REQUIREMENT: Give back exactly the stretch of data below from the line holding "The wildcard may" through the line holding "Closer examinations reveal", both ends included, and leave the remaining lines out.

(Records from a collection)
------------

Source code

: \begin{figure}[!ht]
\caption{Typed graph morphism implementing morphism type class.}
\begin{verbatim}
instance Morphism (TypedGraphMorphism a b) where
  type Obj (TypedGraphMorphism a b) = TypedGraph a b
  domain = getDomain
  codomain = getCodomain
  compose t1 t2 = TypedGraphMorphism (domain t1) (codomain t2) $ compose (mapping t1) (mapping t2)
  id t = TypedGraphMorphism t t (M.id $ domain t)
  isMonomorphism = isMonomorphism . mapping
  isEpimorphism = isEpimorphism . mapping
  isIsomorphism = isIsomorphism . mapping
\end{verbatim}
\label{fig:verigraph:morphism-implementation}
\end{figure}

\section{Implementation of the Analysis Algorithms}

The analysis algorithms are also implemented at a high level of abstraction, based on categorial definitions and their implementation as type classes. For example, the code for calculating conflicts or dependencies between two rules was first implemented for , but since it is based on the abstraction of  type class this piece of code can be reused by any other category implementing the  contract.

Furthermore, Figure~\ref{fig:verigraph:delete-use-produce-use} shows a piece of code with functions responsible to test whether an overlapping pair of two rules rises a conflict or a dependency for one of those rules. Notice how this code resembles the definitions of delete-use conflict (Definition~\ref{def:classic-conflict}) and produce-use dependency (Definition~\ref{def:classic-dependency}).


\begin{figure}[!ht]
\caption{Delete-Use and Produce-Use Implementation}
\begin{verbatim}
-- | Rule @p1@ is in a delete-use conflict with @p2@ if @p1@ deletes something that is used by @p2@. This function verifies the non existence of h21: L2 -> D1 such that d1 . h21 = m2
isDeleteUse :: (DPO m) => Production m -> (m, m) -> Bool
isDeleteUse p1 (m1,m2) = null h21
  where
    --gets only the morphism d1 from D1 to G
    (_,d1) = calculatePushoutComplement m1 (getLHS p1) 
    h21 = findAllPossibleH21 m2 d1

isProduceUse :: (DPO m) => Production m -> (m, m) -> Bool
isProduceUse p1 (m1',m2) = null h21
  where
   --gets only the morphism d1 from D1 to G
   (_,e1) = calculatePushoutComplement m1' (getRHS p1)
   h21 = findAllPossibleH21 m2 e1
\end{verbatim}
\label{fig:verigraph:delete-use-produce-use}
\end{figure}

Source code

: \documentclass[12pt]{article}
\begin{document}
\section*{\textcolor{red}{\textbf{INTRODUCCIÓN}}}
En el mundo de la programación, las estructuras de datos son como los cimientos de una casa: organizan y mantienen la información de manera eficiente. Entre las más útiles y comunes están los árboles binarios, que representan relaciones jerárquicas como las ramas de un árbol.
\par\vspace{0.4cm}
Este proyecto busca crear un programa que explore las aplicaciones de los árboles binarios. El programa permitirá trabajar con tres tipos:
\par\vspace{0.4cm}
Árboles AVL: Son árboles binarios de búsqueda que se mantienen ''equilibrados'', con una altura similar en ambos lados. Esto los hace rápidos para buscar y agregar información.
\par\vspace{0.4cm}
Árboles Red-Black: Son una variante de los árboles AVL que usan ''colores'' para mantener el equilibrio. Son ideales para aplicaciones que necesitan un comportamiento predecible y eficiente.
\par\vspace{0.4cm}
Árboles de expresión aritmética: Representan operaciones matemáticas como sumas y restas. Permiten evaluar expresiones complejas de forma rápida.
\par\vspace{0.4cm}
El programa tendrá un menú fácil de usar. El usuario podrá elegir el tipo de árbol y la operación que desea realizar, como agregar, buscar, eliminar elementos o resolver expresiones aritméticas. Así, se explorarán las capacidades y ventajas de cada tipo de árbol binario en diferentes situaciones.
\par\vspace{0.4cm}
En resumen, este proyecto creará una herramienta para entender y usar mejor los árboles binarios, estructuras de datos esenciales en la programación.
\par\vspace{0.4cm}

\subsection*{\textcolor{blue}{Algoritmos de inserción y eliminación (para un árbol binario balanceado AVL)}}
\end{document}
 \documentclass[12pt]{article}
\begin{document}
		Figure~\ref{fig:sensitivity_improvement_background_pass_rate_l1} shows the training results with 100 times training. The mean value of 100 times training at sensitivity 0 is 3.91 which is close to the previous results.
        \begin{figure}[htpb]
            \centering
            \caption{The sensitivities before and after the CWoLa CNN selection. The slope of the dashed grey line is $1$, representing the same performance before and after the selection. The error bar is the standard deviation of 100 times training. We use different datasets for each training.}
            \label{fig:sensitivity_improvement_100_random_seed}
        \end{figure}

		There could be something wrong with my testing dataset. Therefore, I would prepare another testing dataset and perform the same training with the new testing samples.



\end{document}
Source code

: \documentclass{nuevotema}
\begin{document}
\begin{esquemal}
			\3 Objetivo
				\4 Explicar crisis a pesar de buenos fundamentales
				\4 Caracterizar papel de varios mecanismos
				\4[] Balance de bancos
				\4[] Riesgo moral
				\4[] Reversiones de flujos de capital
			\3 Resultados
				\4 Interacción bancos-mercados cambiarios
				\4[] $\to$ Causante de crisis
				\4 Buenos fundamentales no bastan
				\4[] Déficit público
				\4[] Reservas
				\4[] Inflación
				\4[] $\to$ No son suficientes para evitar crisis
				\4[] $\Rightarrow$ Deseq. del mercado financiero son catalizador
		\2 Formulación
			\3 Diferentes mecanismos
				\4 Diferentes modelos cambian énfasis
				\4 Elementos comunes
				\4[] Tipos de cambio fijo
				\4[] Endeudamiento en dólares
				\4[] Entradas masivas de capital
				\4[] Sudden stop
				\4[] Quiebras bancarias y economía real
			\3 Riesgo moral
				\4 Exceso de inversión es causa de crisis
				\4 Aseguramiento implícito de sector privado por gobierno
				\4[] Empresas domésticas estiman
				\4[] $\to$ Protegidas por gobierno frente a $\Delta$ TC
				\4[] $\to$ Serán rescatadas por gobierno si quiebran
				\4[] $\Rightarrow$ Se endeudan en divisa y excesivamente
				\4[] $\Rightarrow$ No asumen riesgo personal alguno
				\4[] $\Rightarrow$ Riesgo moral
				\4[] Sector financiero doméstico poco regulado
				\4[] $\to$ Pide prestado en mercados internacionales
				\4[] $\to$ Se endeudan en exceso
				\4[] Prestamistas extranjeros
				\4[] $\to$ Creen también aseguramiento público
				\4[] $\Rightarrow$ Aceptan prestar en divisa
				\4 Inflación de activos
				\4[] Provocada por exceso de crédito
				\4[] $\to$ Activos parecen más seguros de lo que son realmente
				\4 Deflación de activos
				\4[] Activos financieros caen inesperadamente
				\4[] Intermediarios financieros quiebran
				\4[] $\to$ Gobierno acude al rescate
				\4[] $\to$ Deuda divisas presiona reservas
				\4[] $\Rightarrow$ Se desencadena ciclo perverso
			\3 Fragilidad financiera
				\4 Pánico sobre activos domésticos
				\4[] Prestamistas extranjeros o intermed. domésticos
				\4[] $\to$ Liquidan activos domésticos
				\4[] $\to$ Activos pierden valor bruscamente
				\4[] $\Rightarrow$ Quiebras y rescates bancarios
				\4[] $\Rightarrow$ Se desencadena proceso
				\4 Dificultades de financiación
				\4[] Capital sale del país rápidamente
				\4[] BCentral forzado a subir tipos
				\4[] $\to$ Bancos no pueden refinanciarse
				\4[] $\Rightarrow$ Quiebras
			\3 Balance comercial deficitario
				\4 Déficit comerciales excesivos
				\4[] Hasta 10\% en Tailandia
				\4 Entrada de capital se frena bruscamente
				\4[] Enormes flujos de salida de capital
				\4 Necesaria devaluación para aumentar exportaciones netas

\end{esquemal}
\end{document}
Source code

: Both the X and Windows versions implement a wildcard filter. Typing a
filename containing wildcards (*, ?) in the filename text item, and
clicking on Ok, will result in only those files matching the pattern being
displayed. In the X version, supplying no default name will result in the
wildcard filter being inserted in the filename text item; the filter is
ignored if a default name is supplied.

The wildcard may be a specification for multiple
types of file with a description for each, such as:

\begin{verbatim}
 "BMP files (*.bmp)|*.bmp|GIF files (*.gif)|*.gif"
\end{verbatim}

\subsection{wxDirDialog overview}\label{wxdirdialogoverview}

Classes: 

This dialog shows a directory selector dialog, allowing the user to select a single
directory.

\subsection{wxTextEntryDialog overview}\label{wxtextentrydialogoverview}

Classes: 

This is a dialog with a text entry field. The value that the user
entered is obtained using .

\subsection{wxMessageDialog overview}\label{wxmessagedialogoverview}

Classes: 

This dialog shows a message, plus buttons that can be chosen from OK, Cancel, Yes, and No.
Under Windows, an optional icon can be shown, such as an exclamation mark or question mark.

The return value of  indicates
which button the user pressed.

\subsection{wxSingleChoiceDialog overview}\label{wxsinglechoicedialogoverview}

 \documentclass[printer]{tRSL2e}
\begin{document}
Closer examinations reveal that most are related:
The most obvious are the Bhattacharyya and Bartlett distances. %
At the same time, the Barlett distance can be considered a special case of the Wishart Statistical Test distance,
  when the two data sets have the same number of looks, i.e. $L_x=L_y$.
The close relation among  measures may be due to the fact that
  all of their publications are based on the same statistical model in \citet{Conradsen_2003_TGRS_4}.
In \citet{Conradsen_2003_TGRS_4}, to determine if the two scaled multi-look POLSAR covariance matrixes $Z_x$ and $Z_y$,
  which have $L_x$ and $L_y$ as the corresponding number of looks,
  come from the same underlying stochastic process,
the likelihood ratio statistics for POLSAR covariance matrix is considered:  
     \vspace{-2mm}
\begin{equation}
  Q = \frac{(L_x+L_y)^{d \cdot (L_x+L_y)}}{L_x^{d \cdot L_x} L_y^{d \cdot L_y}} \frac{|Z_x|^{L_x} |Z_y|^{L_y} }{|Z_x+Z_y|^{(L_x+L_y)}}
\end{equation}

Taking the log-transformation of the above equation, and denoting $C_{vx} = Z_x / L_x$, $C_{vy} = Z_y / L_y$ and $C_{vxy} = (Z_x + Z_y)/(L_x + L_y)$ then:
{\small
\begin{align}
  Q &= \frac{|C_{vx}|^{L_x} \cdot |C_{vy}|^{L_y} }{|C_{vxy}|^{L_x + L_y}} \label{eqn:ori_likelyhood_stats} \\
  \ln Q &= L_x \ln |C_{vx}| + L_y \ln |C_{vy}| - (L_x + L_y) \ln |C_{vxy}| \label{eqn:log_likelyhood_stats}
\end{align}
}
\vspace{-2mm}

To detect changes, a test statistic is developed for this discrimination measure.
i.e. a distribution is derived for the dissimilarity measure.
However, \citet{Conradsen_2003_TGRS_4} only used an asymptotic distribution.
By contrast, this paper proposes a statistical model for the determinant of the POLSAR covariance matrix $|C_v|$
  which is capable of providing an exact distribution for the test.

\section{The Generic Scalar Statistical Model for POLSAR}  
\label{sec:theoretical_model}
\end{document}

------------

YOUR SOLUTION:
The wildcard may be a specification for multiple
types of file with a description for each, such as:

\begin{verbatim}
 "BMP files (*.bmp)|*.bmp|GIF files (*.gif)|*.gif"
\end{verbatim}

\subsection{wxDirDialog overview}\label{wxdirdialogoverview}

Classes: 

This dialog shows a directory selector dialog, allowing the user to select a single
directory.

\subsection{wxTextEntryDialog overview}\label{wxtextentrydialogoverview}

Classes: 

This is a dialog with a text entry field. The value that the user
entered is obtained using .

\subsection{wxMessageDialog overview}\label{wxmessagedialogoverview}

Classes: 

This dialog shows a message, plus buttons that can be chosen from OK, Cancel, Yes, and No.
Under Windows, an optional icon can be shown, such as an exclamation mark or question mark.

The return value of  indicates
which button the user pressed.

\subsection{wxSingleChoiceDialog overview}\label{wxsinglechoicedialogoverview}

 \documentclass[printer]{tRSL2e}
\begin{document}
Closer examinations reveal that most are related:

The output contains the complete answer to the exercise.